They haven’t met face to face, my husband and his pen pall.
An image came into my head as I wrote that: Charlie’s face and her face, the face of this other woman. I saw his thick silvering hair, the broad forehead wrinkling and brows rising as he smiled. And within inches, hers, constructed by my imagination: pert, oval, hair pulled back, lips pursed…
But stop.
I meant they haven’t made a rendez-vous, no phone calls or even live chats. I know because I read everything they write to each other, and their dialogue is entirely self-contained, no “as I was saying last night” or “didn’t that waiter drive you crazy.”
Instead they go on and on about nothing.
BigBear47: “In a good cup of Columbian Supremo,” he writes, “you can smell the mist rising up from the forest.”
2Dance: “I taste it much better now,” she says, “since I give up smoking. But I miss. Without stopping to think, tell me something else you love.”
BigBear47: “What I love most is trajectory: the arc a thing makes — a golf ball for instance, but it could be an arrow, a champagne cork, a man’s life, the plot of a mystery — rising and falling to the trigonometry of destination.”
2Dance: “Your are poet! How do I always find artists? When I’m in Russia, they are all the time at my apartment, and I am at their apartment. Painters, writers, philosophers. I am the only ballerina. Now I am in New York only one years. Pushkin said in a foreign place he lets a bird fly, then he is free. Do you know? The e-mail is maybe my bird.”
It’s all so innocuous. I keep reading it just to make sure. If anything changes, I will know as soon as they do. Yes, it goes down like cyanide. But what can I say? I believe in a marriage you have to overlook such annoyances.
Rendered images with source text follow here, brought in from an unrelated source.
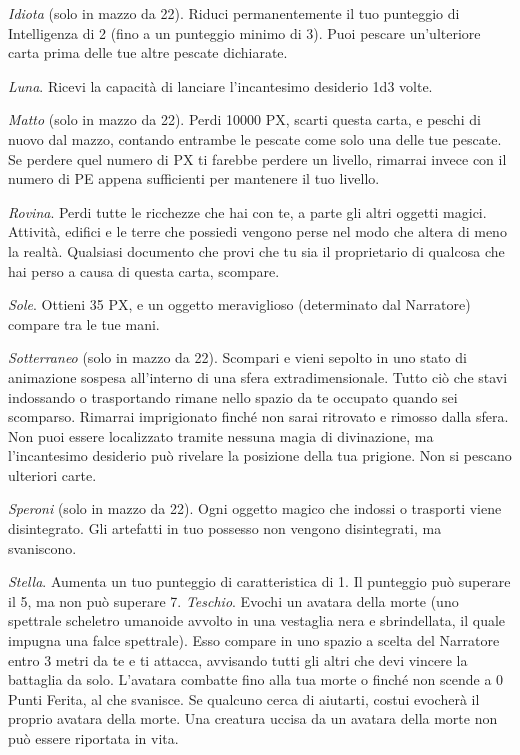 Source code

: \begin{multicols}{2}
	\textit{Idiota} (solo in mazzo da 22). Riduci permanentemente il tuo punteggio di Intelligenza di 2 (fino a un punteggio minimo di 3). Puoi pescare un'ulteriore carta prima delle tue altre pescate dichiarate.

	\textit{Luna}. Ricevi la capacità di lanciare l'incantesimo desiderio 1d3 volte.

	\textit{Matto} (solo in mazzo da 22). Perdi 10000 PX, scarti questa carta, e peschi di nuovo dal mazzo, contando entrambe le pescate come solo una delle tue pescate. Se perdere quel numero di PX ti farebbe perdere un livello, rimarrai invece con il numero di PE appena sufficienti per mantenere il tuo livello.

	\textit{Rovina}. Perdi tutte le ricchezze che hai con te, a parte gli altri oggetti magici. Attività, edifici e le terre che possiedi vengono perse nel modo che altera di meno la realtà. Qualsiasi documento che provi che tu sia il proprietario di qualcosa che hai perso a causa di questa carta, scompare.

	\textit{Sole}. Ottieni 35 PX, e un oggetto meraviglioso (determinato dal Narratore) compare tra le tue mani.

	\textit{Sotterraneo} (solo in mazzo da 22). Scompari e vieni sepolto in uno stato di animazione sospesa all'interno di una sfera extradimensionale. Tutto ciò che stavi indossando o trasportando rimane nello spazio da te occupato quando sei scomparso. Rimarrai imprigionato finché non sarai ritrovato e rimosso dalla sfera. Non puoi essere localizzato tramite nessuna magia di divinazione, ma l'incantesimo desiderio può rivelare la posizione della tua prigione. Non si pescano ulteriori carte.

	\textit{Speroni} (solo in mazzo da 22). Ogni oggetto magico che indossi o trasporti viene disintegrato. Gli artefatti in tuo possesso non vengono disintegrati, ma svaniscono.

	\textit{Stella}. Aumenta un tuo punteggio di caratteristica di 1. Il punteggio può superare il 5, ma non può superare 7.
	\textit{Teschio}. Evochi un avatara della morte (uno spettrale scheletro umanoide avvolto in una vestaglia nera e sbrindellata, il quale impugna una falce spettrale). Esso compare in uno spazio a scelta del Narratore entro 3 metri da te e ti attacca, avvisando tutti gli altri che devi vincere la battaglia da solo. L'avatara combatte fino alla tua morte o finché non scende a 0 Punti Ferita, al che svanisce. Se qualcuno cerca di aiutarti, costui evocherà il proprio avatara della morte. Una creatura uccisa da un avatara della morte non può essere riportata in vita.


\end{multicols}
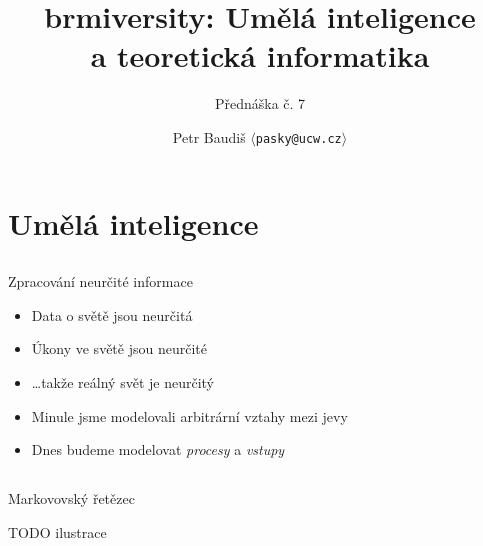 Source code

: \documentclass{beamer}
\begin{document}

\title{brmiversity: Umělá inteligence \\ a teoretická informatika}
\subtitle{Přednáška č. 7}
\author{Petr Baudiš $\langle${\tt pasky@ucw.cz}$\rangle$}
\date{}
\frame{\titlepage}

\section{Umělá inteligence}

\subsection{}
\begin{frame}{Zpracování neurčité informace}
\begin{itemize}
\item Data o světě jsou neurčitá
\item Úkony ve světě jsou neurčité
\item \dots takže reálný svět je neurčitý
\item Minule jsme modelovali arbitrární vztahy mezi jevy
\item Dnes budeme modelovat {\em procesy} a {\em vstupy}
\end{itemize}
\end{frame}

\subsection{}
\begin{frame}{Markovovský řetězec}

TODO ilustrace
\end{frame}
\end{document}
I wonder if my parents would have stayed together if they had focused on what really matters.
March 1st, 2012 - 3:44 pm
Adrienne,
It may seem innocent now but they’re clearly involved in some kind of virtual attraction. You’ve got to stop this before it’s too late. Does Charlie wax poetic when he’s talking to you? Doe he talk about trajectories while you’re doing the dishes together at night? Do you even do the dishes together or do you both retire to your own computers in the evening? He’s on some kind of trajectory, alright, and you have to confront him before he lands — in her bed!
March 2nd, 2012 - 7:08 am
i second Risky’s comment– is Charlie a poetic person toward you? I’m just wondering because this was a good image he had of trajectories.
March 8th, 2012 - 8:37 am
Charlie can be very poetic to me, but it has been a long time. It hurts, now that you mention it, to think how long.
March 2nd, 2012 - 9:38 am
I would actually disagree with Risky’s comment. Since when did it become wrong to be attracted to someone. So they have a virtual attraction, yes, we are all attracted to others that are not our spouses. It’s part of being human.
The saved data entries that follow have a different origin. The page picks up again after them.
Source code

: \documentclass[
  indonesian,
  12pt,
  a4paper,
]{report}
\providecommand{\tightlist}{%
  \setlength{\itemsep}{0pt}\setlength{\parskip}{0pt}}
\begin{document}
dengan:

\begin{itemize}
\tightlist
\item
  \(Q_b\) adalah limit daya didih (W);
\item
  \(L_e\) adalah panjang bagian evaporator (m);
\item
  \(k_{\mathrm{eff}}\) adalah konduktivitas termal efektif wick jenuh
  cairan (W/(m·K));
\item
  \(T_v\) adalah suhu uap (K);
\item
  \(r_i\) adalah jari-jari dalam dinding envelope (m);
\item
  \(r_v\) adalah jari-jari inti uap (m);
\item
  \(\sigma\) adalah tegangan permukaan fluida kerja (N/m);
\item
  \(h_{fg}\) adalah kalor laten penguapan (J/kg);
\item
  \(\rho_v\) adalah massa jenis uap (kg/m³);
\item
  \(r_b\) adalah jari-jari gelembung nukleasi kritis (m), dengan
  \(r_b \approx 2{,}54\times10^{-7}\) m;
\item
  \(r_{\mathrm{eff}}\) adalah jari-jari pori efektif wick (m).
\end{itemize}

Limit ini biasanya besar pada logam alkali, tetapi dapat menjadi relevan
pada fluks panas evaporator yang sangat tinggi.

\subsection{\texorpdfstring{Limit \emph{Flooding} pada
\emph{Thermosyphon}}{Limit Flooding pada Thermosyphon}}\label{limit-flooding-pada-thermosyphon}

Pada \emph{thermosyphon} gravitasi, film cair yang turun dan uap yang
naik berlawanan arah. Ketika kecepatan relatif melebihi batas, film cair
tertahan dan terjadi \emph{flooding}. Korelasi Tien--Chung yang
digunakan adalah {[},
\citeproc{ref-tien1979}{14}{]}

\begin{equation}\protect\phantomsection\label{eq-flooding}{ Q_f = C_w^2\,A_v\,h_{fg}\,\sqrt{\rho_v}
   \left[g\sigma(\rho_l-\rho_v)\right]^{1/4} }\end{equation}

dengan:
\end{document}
I would still advise to confront him with this relationship. What bothers me here is not that he is having it, that it fine, but that he seems to think he has to hide it from you. His answers to your questions seem to suggest that he is hiding something. Although you are also hiding the fact that you are reading his private emails so you may want to confess that as well. A marriage cannot be built on deceit and lies. You said something about focusing on what really matters – what really matters is honesty.
March 8th, 2012 - 9:27 am
Wait. How can it be fine that he is having this relationship? I seem to recall something in our wedding vows about “forsaking all others.” There was a reason for that, right? I don’t think human beings have the capacity for multiple romantic relationships. Sooner or later, jealousy is going to erupt, and the whole thing will blow apart as it did for my parents. Maybe as Frau implies I need not to confront him, to make this into a big issue, but to woo him back to me. I’m still out of town on business, but when I get back I’m going to sit down with him and we’ll put something on the calendar.
March 6th, 2012 - 5:00 pm
Maybe this is rather innocent, like mild flirting at a party. It does give you the opportunity to have a, maybe some, heart to heart conversations with your husband. Honesty in marriage is so much easier than the tanglement of concealment and leads to more openess and closeness.
March 8th, 2012 - 9:29 am
Honesty is easy? That’s the first time I’ve heard that. I expect Charlie will come clean with me eventually or let this whole thing with 2dance fade away.